The major difference between a trivial project and a serious project is that on a serious project, maintenance and improvements take much, much longer than the initial development phase.

The other difference is that a trivial project can become serious, but a serious project never becomes trivial — it gets abandoned.

I’ll tell you a story about errorwatch.

Something over ten years ago, it became obvious that there were lots of programs in our system that kicked off according to what time it was — classic “cron jobs”, so-named because the cron daemon is the master program that schedules them to run. There were programs that ran every few minutes, some which ran a few times per day, or once a day, or at the beginning or end of a month.

If they ran perfectly, nobody was concerned. But if they encountered any problem, we needed to know about that. Options for notifying us included log files, console output, or email. Almost every program left a log file behind, and the problems usually came to some email address. Not always the same email address, mind you.
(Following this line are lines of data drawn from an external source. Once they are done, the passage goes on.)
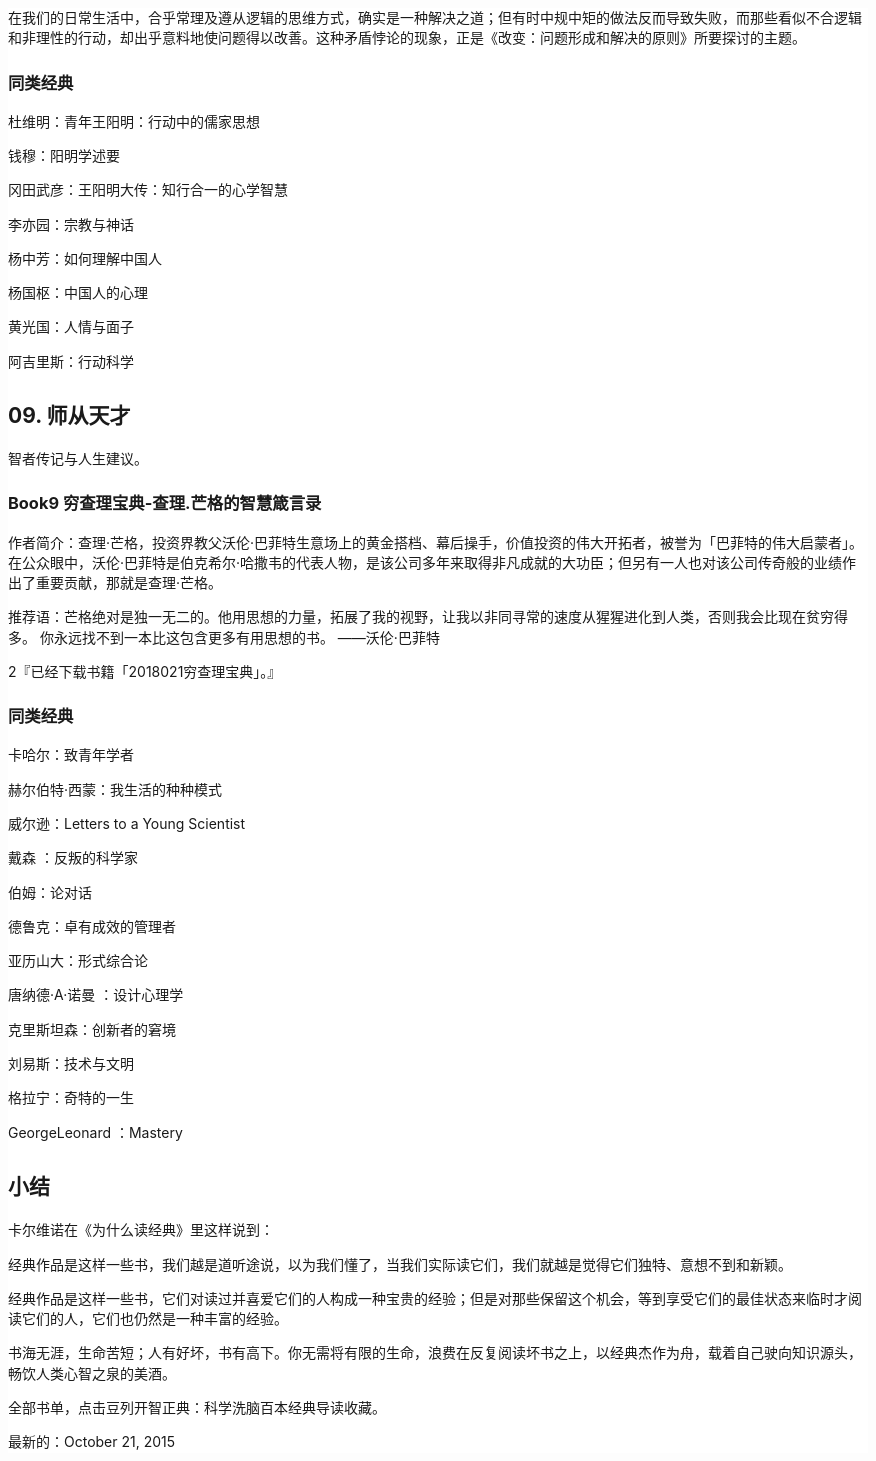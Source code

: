 在我们的日常生活中，合乎常理及遵从逻辑的思维方式，确实是一种解决之道；但有时中规中矩的做法反而导致失败，而那些看似不合逻辑和非理性的行动，却出乎意料地使问题得以改善。这种矛盾悖论的现象，正是《改变：问题形成和解决的原则》所要探讨的主题。

### 同类经典

杜维明：青年王阳明：行动中的儒家思想

钱穆：阳明学述要

冈田武彦：王阳明大传：知行合一的心学智慧

李亦园：宗教与神话

杨中芳：如何理解中国人

杨国枢：中国人的心理

黄光国：人情与面子

阿吉里斯：行动科学

## 09. 师从天才

智者传记与人生建议。

### Book9 穷查理宝典-查理.芒格的智慧箴言录

作者简介：查理·芒格，投资界教父沃伦·巴菲特生意场上的黄金搭档、幕后操手，价值投资的伟大开拓者，被誉为「巴菲特的伟大启蒙者」。在公众眼中，沃伦·巴菲特是伯克希尔·哈撒韦的代表人物，是该公司多年来取得非凡成就的大功臣；但另有一人也对该公司传奇般的业绩作出了重要贡献，那就是查理·芒格。

推荐语：芒格绝对是独一无二的。他用思想的力量，拓展了我的视野，让我以非同寻常的速度从猩猩进化到人类，否则我会比现在贫穷得多。 你永远找不到一本比这包含更多有用思想的书。 ——沃伦·巴菲特

2『已经下载书籍「2018021穷查理宝典」。』

### 同类经典

卡哈尔：致青年学者

赫尔伯特·西蒙：我生活的种种模式

威尔逊：Letters to a Young Scientist

戴森 ：反叛的科学家

伯姆：论对话

德鲁克：卓有成效的管理者

亚历山大：形式综合论

唐纳德·A·诺曼 ：设计心理学

克里斯坦森：创新者的窘境

刘易斯：技术与文明

格拉宁：奇特的一生

GeorgeLeonard ：Mastery

## 小结

卡尔维诺在《为什么读经典》里这样说到：

经典作品是这样一些书，我们越是道听途说，以为我们懂了，当我们实际读它们，我们就越是觉得它们独特、意想不到和新颖。

经典作品是这样一些书，它们对读过并喜爱它们的人构成一种宝贵的经验；但是对那些保留这个机会，等到享受它们的最佳状态来临时才阅读它们的人，它们也仍然是一种丰富的经验。

书海无涯，生命苦短；人有好坏，书有高下。你无需将有限的生命，浪费在反复阅读坏书之上，以经典杰作为舟，载着自己驶向知识源头，畅饮人类心智之泉的美酒。

全部书单，点击豆列开智正典：科学洗脑百本经典导读收藏。

最新的：October 21, 2015
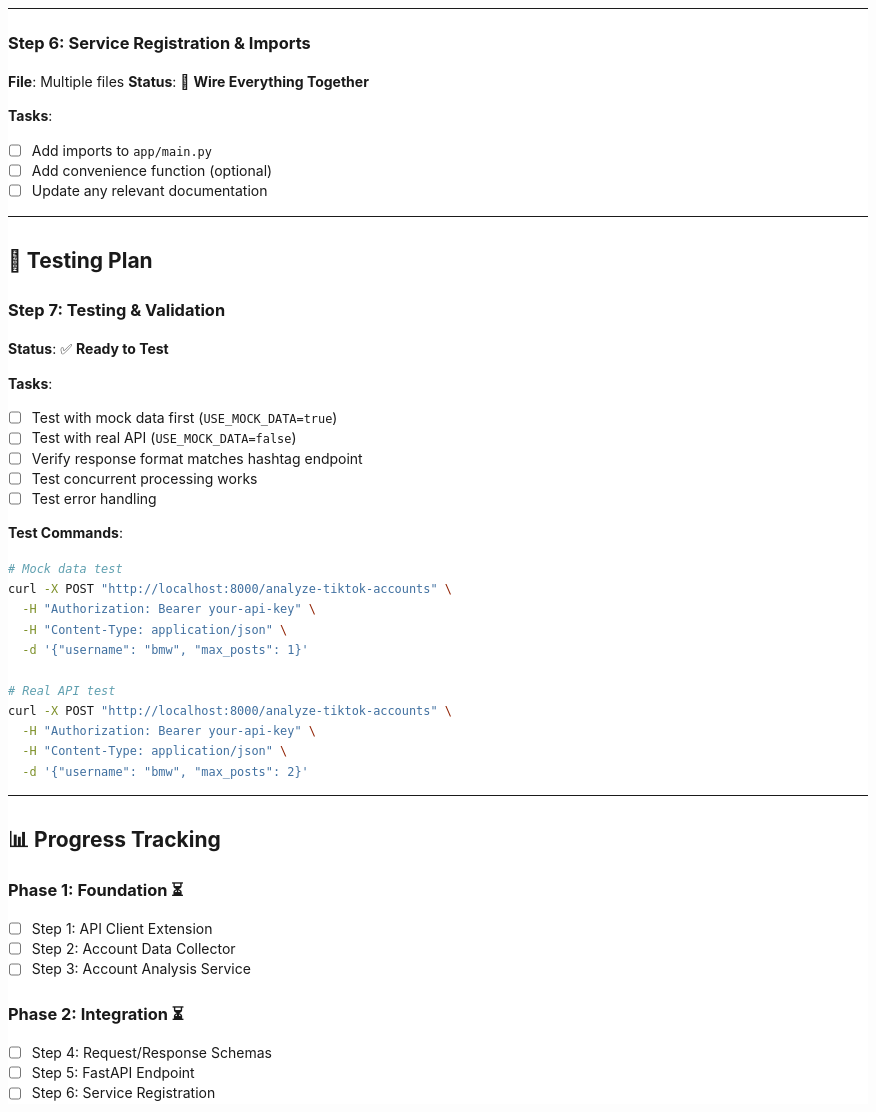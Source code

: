 
---

### **Step 6: Service Registration & Imports**
**File**: Multiple files
**Status**: 🔗 **Wire Everything Together**

**Tasks**:
- [ ] Add imports to `app/main.py`
- [ ] Add convenience function (optional)
- [ ] Update any relevant documentation

---

## 🧪 **Testing Plan**

### **Step 7: Testing & Validation**
**Status**: ✅ **Ready to Test**

**Tasks**:
- [ ] Test with mock data first (`USE_MOCK_DATA=true`)
- [ ] Test with real API (`USE_MOCK_DATA=false`) 
- [ ] Verify response format matches hashtag endpoint
- [ ] Test concurrent processing works
- [ ] Test error handling

**Test Commands**:
```bash
# Mock data test
curl -X POST "http://localhost:8000/analyze-tiktok-accounts" \
  -H "Authorization: Bearer your-api-key" \
  -H "Content-Type: application/json" \
  -d '{"username": "bmw", "max_posts": 1}'

# Real API test  
curl -X POST "http://localhost:8000/analyze-tiktok-accounts" \
  -H "Authorization: Bearer your-api-key" \
  -H "Content-Type: application/json" \
  -d '{"username": "bmw", "max_posts": 2}'
```

---

## 📊 **Progress Tracking**

### **Phase 1: Foundation** ⏳
- [ ] Step 1: API Client Extension
- [ ] Step 2: Account Data Collector  
- [ ] Step 3: Account Analysis Service

### **Phase 2: Integration** ⏳  
- [ ] Step 4: Request/Response Schemas
- [ ] Step 5: FastAPI Endpoint
- [ ] Step 6: Service Registration
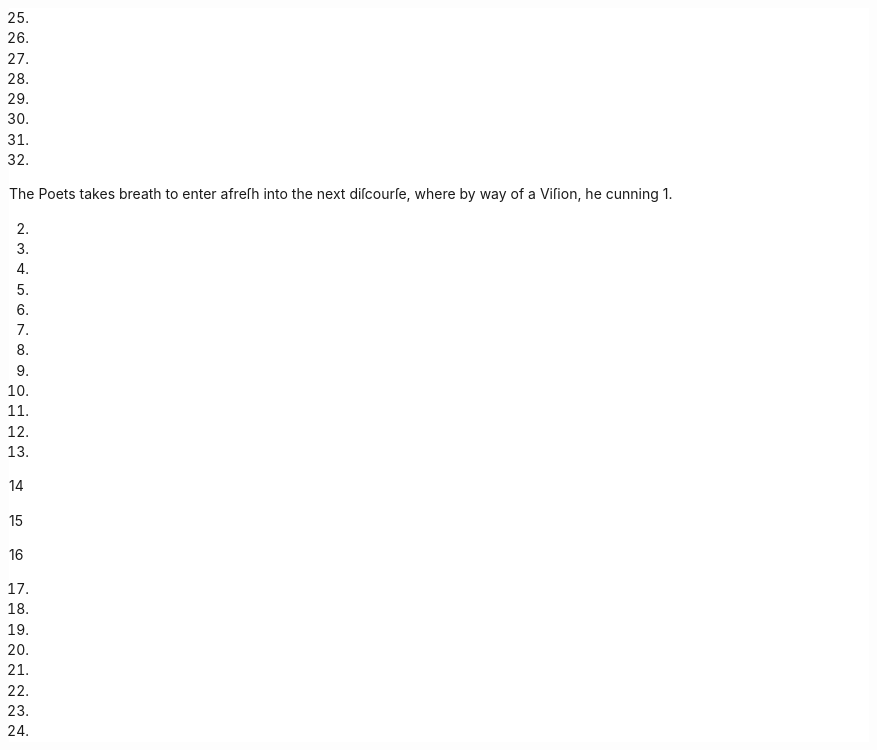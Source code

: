 25.

26.

27.

28.

29.

30.

31.

32.
The Poets takes breath to enter afreſh into the next diſcourſe, where by way of a Viſion, he cunning
1.

2.

3.

4.

5.

6.

7.

8.

9.

10.

11.

12.

13.

14

15

16

17.

18.

19.

20.

21.

22.

23.

24.
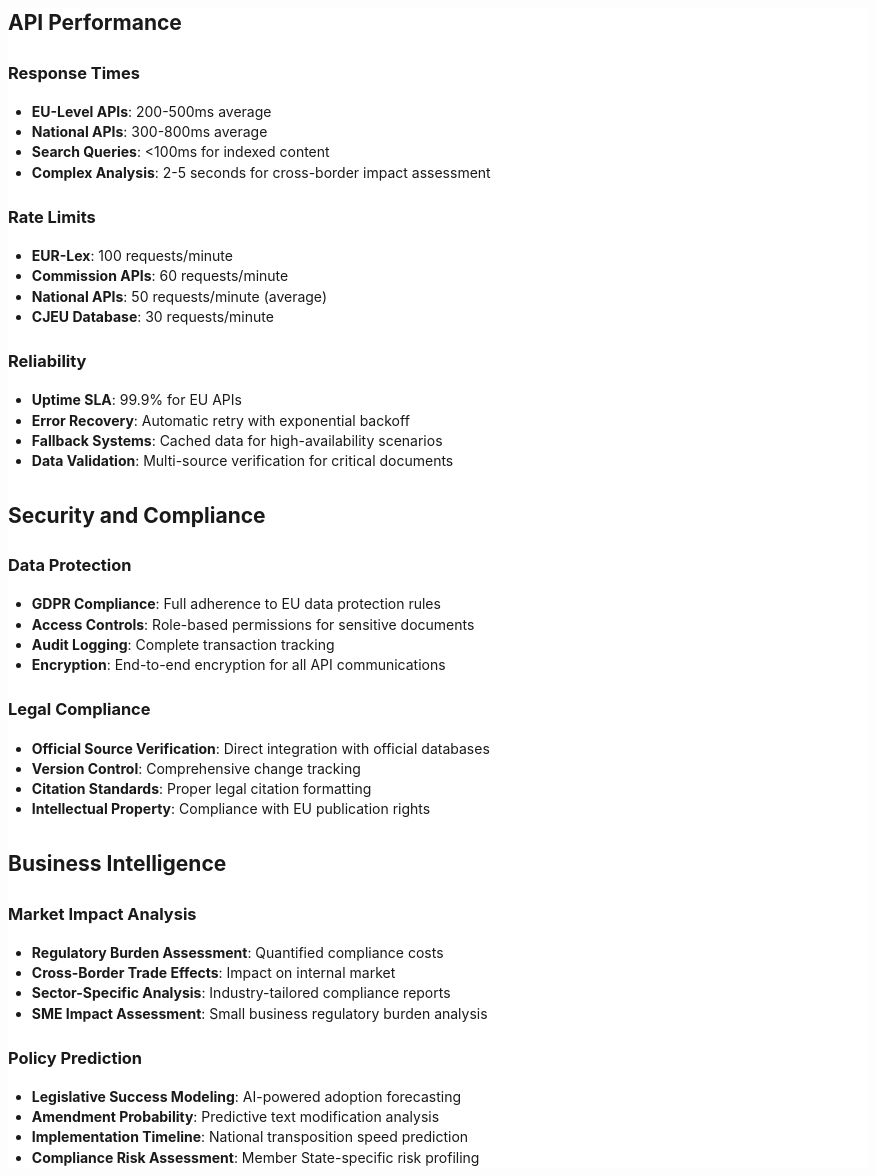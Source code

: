 ## API Performance

### Response Times
- **EU-Level APIs**: 200-500ms average
- **National APIs**: 300-800ms average
- **Search Queries**: <100ms for indexed content
- **Complex Analysis**: 2-5 seconds for cross-border impact assessment

### Rate Limits
- **EUR-Lex**: 100 requests/minute
- **Commission APIs**: 60 requests/minute
- **National APIs**: 50 requests/minute (average)
- **CJEU Database**: 30 requests/minute

### Reliability
- **Uptime SLA**: 99.9% for EU APIs
- **Error Recovery**: Automatic retry with exponential backoff
- **Fallback Systems**: Cached data for high-availability scenarios
- **Data Validation**: Multi-source verification for critical documents

## Security and Compliance

### Data Protection
- **GDPR Compliance**: Full adherence to EU data protection rules
- **Access Controls**: Role-based permissions for sensitive documents
- **Audit Logging**: Complete transaction tracking
- **Encryption**: End-to-end encryption for all API communications

### Legal Compliance
- **Official Source Verification**: Direct integration with official databases
- **Version Control**: Comprehensive change tracking
- **Citation Standards**: Proper legal citation formatting
- **Intellectual Property**: Compliance with EU publication rights

## Business Intelligence

### Market Impact Analysis
- **Regulatory Burden Assessment**: Quantified compliance costs
- **Cross-Border Trade Effects**: Impact on internal market
- **Sector-Specific Analysis**: Industry-tailored compliance reports
- **SME Impact Assessment**: Small business regulatory burden analysis

### Policy Prediction
- **Legislative Success Modeling**: AI-powered adoption forecasting
- **Amendment Probability**: Predictive text modification analysis
- **Implementation Timeline**: National transposition speed prediction
- **Compliance Risk Assessment**: Member State-specific risk profiling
So I wrote a trivial program called errorwatch. It was very simple: the cron daemon called errorwatch and had errorwatch run the real program. errorwatch had options for where to write the log file, which would include a time stamp, what email address to notify in case of a failure, and a potentially different email address to notify in case of success. Then I added one more option, to make a successful run “quiet” and not send the whole log.

You can guess where this is going, right?

Over the years, errorwatch got the following useful features:

  • an “extremelyquiet” mode, which does not send email at all for a success
  • a timer, which declares a program to be a failure if it has not returned in a specified period of time
  • an extra message to include in the email body
  • a way to change the subject of the email
  • a complete listing of options and example usage
  • a way to turn a success into a “warning” — not a failure — if a certain string is found in the output of the program
  • a way to specify that string
  • an option to not run the program, not create the log file, but just tell the user what it would do if the debug option were not present
  • a verbose mode which gave the user a lot of detail on what errorwatch was doing
  • a way to turn a success into a failure if a certain string is found in the output of the program
  • a way to turn a success into a failure if a certain string cannot be found in the output of the program

On average, errorwatch gained one new feature a year.

And at this point, a senior programmer suggested that errorwatch needed a proper testing module. It is still under 400 lines long, and about one-third of that is comments and documentation and such.

But it is no longer a trivial project.